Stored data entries
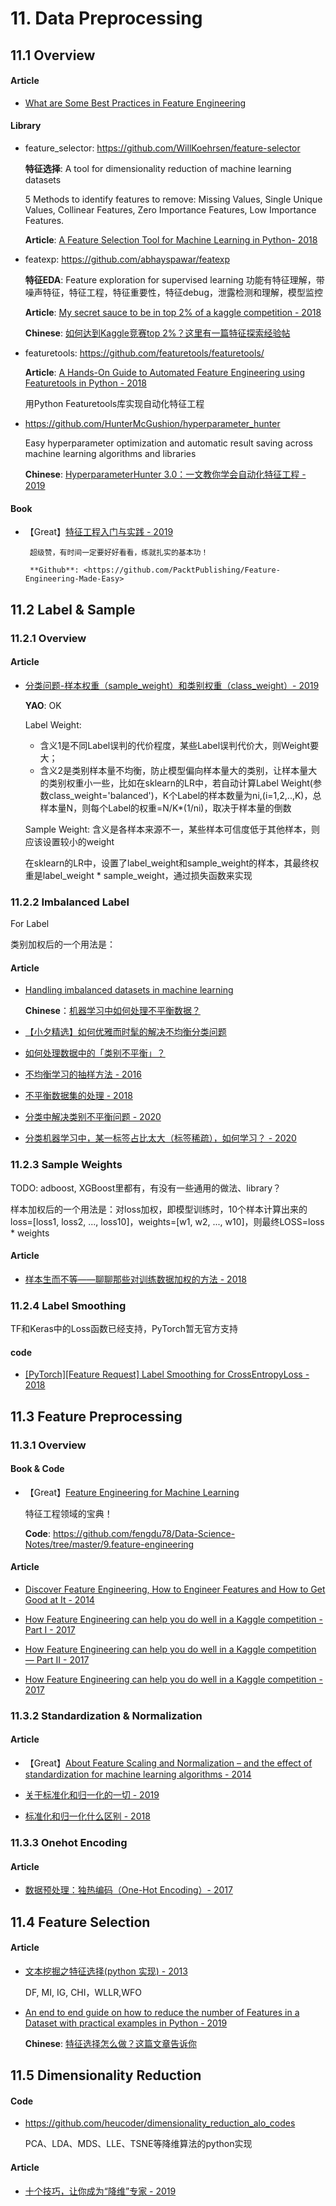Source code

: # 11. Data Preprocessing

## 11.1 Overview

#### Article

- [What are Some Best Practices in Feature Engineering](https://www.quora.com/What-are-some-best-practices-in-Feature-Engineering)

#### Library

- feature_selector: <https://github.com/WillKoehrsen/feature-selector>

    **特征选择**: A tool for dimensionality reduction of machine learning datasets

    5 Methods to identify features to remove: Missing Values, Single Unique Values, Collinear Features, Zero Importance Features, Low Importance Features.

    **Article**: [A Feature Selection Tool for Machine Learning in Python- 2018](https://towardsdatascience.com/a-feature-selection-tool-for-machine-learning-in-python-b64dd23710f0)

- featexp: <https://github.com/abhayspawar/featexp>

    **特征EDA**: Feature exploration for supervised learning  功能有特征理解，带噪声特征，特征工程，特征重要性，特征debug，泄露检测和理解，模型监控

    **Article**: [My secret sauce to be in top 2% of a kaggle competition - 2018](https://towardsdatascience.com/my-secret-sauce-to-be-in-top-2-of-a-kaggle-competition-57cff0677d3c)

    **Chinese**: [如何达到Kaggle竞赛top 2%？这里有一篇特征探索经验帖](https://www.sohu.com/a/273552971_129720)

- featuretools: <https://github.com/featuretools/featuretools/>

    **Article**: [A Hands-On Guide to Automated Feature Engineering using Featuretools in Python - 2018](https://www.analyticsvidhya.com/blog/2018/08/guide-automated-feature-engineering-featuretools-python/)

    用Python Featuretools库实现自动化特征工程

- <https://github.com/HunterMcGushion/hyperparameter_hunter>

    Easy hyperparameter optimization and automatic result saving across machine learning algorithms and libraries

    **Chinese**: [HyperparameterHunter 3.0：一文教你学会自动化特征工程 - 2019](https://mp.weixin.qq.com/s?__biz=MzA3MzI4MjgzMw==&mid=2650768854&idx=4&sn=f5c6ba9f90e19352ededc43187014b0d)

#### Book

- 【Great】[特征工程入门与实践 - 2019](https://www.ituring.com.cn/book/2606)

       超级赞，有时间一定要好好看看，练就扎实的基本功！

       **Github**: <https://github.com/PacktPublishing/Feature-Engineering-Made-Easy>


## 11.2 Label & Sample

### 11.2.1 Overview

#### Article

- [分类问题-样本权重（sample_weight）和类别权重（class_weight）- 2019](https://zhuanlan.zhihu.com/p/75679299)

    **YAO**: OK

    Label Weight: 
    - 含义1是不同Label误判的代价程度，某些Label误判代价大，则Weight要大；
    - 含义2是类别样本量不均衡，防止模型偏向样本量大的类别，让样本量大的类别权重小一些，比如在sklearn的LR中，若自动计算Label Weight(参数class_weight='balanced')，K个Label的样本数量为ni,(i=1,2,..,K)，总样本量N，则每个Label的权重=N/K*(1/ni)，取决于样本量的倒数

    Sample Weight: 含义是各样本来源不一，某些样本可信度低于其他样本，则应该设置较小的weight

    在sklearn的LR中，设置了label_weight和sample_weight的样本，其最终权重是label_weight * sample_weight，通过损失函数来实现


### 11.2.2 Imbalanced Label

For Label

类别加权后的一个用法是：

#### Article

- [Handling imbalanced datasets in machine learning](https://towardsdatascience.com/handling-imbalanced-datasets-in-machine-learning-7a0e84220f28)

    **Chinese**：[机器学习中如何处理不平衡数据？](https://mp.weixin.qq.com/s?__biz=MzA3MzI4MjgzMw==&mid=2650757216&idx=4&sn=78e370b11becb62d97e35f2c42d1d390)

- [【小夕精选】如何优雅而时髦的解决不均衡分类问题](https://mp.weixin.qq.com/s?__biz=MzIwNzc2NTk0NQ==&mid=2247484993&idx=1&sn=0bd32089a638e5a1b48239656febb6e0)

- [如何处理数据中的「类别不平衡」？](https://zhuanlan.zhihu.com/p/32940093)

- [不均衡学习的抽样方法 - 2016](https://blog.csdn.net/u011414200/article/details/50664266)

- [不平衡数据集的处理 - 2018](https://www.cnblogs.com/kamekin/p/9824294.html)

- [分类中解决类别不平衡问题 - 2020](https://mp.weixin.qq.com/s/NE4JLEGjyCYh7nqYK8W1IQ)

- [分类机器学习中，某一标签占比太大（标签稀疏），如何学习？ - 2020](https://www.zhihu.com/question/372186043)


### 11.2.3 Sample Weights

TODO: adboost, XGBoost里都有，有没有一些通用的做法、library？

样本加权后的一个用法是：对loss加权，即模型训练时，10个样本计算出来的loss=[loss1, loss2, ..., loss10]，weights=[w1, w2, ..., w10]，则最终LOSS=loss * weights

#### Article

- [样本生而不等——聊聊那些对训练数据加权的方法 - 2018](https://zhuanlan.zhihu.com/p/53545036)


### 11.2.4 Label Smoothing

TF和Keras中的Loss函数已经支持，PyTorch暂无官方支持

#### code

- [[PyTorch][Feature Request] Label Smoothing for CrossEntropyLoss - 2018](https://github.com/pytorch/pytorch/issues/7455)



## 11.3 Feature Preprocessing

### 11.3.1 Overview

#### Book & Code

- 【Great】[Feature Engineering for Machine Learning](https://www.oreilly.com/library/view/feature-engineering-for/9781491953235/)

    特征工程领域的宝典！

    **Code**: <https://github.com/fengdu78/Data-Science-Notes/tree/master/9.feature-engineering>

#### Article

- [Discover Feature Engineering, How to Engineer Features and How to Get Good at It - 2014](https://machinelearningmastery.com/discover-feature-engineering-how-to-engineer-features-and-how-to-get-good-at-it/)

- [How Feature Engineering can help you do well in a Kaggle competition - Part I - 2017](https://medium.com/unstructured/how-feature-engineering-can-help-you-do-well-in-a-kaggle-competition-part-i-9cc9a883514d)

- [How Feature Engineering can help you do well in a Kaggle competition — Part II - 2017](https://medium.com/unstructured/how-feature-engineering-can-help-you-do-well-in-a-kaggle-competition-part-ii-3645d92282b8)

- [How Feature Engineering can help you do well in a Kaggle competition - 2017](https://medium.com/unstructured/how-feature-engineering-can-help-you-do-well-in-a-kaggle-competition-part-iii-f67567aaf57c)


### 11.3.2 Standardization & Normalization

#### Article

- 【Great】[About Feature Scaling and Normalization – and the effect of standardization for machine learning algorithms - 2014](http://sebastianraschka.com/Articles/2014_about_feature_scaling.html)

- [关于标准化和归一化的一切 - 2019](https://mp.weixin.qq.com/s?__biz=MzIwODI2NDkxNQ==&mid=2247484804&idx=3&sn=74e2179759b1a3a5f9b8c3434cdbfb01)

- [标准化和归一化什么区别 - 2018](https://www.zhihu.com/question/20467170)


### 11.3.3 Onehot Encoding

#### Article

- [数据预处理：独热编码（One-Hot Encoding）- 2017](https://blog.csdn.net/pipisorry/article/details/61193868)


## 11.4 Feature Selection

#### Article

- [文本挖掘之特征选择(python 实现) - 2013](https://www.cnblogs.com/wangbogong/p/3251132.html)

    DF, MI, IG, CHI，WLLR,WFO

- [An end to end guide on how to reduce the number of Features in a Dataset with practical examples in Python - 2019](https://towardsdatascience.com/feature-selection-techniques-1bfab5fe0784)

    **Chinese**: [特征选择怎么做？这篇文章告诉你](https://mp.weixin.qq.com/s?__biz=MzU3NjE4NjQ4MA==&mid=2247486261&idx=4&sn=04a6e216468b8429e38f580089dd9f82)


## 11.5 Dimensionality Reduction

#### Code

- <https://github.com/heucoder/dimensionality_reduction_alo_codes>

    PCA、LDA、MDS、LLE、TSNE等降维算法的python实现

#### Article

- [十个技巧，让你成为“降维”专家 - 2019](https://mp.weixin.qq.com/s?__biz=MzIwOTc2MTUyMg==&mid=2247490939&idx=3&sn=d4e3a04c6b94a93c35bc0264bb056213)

**WORK ITEM**
Scan the entries above, and wherever a line holds the string "algorithms", copy it.

**ANSWER TO THIS PROBLEM**
    Easy hyperparameter optimization and automatic result saving across machine learning algorithms and libraries
- 【Great】[About Feature Scaling and Normalization – and the effect of standardization for machine learning algorithms - 2014](http://sebastianraschka.com/Articles/2014_about_feature_scaling.html)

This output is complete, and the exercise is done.